Zachary Levine, a UCSB postdoctoral researcher in the Department of Chemistry and Biochemistry and Department of Physics, said that IDPs are largely hydrophilic, or “water-loving,” which allows them to adopt extended conformations.
“IDPs tend to have few hydrophobic, or water-fearing, amino acids,” Levine said. “Electrical interactions are therefore very important for intrinsically disordered proteins.”
The researchers used two different osmolytes, urea and trimethylamine N-oxide (TMAO), to alter the conformations of proteins. They investigated the competition between one type of electrical interaction called hydrogen bonds, which occur between a hydrogen bound to an electronegative atom and another highly electronegative species, and salt-bridges, which occur between charged amino acids. For normally-folding proteins with a fixed three-dimensional structure, the hydrophobic parts of the amino acid sequence are buried in the core of the protein to allow for a stable equilibrium between these hydrogen bonds and salt-bridges.
According to Shea, Tau’s unique ability to shift between binding conformations made it a desirable target for osmolyte studies.
“Intrinsically disordered proteins, however, are continually frustrated, frequently shifting back-and-forth between compact states that are rich in hydrogen bonds, to intermediate states which are rich in salt-bridges,” Shea said. “More extreme situations can arise when Tau lacks both of these interactions, where it is free to sprawl out into more extended geometries.”
Urea naturally occurs in humans and is used as a protein denaturant, and trimethylamine N-oxide (TMAO) is in saltwater organisms that stabilizes compact proteins structures.
Shea said that the group found that urea halts aggregation, whereas TMAO encourages Tau to form stable, compact conformations.
“We observed that the protein could be modulated between compact and extended geometries, which was significant because Tau has a tendency to clump together inside neurons and disrupt normal cellular function,” Shea said. “However, by encouraging Tau to take on more extended structures in the presence of urea, these clumps did not form, whereas clumps could be created more easily in the presence of TMAO.”
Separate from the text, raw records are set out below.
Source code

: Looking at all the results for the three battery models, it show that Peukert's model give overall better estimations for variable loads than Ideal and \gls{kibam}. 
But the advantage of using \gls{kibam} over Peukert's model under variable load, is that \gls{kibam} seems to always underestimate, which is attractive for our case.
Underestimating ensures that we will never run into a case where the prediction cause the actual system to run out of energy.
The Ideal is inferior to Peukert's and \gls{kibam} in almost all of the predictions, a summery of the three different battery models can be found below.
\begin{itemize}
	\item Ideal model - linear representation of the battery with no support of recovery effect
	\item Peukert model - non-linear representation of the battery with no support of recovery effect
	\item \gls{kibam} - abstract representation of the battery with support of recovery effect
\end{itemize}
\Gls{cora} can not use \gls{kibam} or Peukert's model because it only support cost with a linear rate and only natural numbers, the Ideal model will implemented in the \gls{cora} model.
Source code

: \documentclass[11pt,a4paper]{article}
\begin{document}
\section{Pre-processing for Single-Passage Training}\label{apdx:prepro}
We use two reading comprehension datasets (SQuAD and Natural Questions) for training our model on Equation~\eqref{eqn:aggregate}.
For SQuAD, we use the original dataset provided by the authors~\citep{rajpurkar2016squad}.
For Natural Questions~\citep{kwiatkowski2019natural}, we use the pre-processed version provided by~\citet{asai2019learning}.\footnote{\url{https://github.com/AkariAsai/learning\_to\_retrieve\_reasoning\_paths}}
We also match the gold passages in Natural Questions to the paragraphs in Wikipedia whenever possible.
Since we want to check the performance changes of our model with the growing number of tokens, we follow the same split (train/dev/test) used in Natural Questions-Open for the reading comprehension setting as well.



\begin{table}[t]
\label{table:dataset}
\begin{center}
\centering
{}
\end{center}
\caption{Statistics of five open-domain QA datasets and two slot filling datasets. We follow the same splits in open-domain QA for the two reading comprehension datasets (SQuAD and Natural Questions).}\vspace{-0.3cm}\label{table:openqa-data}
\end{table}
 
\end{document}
Extended forms of Tau can link together to form a long sheet of aggregates that lead to neurofibrillary tangles. When the system is exposed to urea, urea binds to the extended structures and interferes with the sticking together of the Tau proteins. When TMAO is introduced instead, the osmolyte encourages the proteins to compact into helical structures, a precursor to large Tau aggregates.
“Adding urea breaks hydrogen bonds, which makes compact conformations unfavorable,” Levine said. “Adding TMAO, on the other hand, redistributes water around the protein exterior, which makes intramolecular hydrogen bonding more favorable.”
The researchers ran computer simulations to analyze how osmolytes change Tau’s shape and its ability to aggregate. Their results suggested that the structure and aggregation of the IDP was related to how tightly bound the protein is to other Tau proteins.
“The chemical structure of urea is quite similar to the backbone of Tau,” Levine said. “Urea mimics the protein structure and binds to the surface, stopping other pieces of Tau from binding to one another because the binding sites are already occupied by urea.”
These IDP aggregation studies may contribute to further understandings of protein-related diseases. Their findings were published in the Proceedings of the National Academy of Sciences.